Il paziente rifertisce una sensazione generalizzata di disidratazione della bocca, la gola spesso è rossa e dolente, il naso asciutto, le labbra screpolate, pungente sensazione di bruciore oppure alito cattivo. La lingua può apparire arrossata e rivestita da una patina biancastra oppure fissurata (con solchi sul suo dorso). I pazienti hanno problemi a deglutire o mangiare cibi particolarmente asciutti e friabili come il riso bollito, pane, biscotti oppure non riescono a mangiare cibi acidi e piccanti. In alcuni casi, hanno un’alterazione dei gusti delle pietanze oppure hanno difficoltà a portare protesi mobili come scheletrati o dentiere poiché viene a mancare l’effetto ritentivo che la saliva svolge. Nei casi più importanti, possono inoltre insorgere infezioni opportunistiche quali la candidosi, le sialoadeniti (infezioni virali o batteriche delle ghiandole salivari), le carie radicolari, l’erosione e ipersensibilità dentale. Spesso durante la notte i pazienti tengono un bicchiere d’acqua sul comodino per lenire l’aridità del cavo orale che tende a svegliarli.

Come alleviare la sensazione di bocca asciutta?

Innanzitutto, l’ideale sarebbe ripristinare, per quanto possibile, la lubrificazione del cavo orale per migliorare il quadro clinico del paziente ed alleviare la sensazione di secchezza. In commercio esistono diversi prodotti che non richiedono prescrizione medica e possono aiutare a reidratare il cavo orale.

Questi prodotti sono disponibili sotto forma di dentifrici, gel, collutori e spray. Inoltre le formulazioni sono disponibili anche come chewing-gums, compresse o losanghe.

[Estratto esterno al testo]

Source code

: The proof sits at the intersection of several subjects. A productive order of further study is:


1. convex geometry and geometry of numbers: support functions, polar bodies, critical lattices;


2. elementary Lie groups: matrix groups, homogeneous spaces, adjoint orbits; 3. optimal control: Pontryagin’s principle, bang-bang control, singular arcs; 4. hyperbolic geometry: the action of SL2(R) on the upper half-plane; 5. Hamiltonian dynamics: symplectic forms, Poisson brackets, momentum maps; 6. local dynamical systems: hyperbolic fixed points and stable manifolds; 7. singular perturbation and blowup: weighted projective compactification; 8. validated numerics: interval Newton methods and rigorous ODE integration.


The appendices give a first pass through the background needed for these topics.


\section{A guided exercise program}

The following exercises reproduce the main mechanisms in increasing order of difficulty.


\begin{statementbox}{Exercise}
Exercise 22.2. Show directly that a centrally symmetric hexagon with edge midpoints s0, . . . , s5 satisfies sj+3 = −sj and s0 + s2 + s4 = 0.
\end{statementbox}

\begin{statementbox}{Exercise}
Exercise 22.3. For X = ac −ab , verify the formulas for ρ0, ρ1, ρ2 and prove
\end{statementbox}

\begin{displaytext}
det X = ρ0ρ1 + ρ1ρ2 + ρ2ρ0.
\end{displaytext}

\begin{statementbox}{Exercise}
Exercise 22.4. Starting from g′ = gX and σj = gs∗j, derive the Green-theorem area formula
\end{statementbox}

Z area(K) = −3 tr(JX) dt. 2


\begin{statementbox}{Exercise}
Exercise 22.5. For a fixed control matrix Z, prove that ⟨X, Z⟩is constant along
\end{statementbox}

Il paziente dovrebbe sottoporsi a regolari sedute igiene professionale e visite di controllo in base alla severità del quadro clinico di xerostomia. Andrebbe consigliato al paziente di limitare cibi salati o piccanti, caffè, the, sport drinks, bevande zuccherate o carbonate, alcolici. Prediligere semplice acqua, incentivare l’uso di lubrificanti o stimolanti salivari specialmente prima dei pasti oppure del riposo notturno e suggerire al paziente l’uso di chewing-gum sugar-free oppure succhiare caramelle sempre senza zuccheri.

Sarebbe inoltre opportuno che il paziente venisse visitato da uno specialista della medicina orale, (o patologo orale) per avere una diagnosi definitiva in base ai segni e ai sintomi clinici e soggettivi.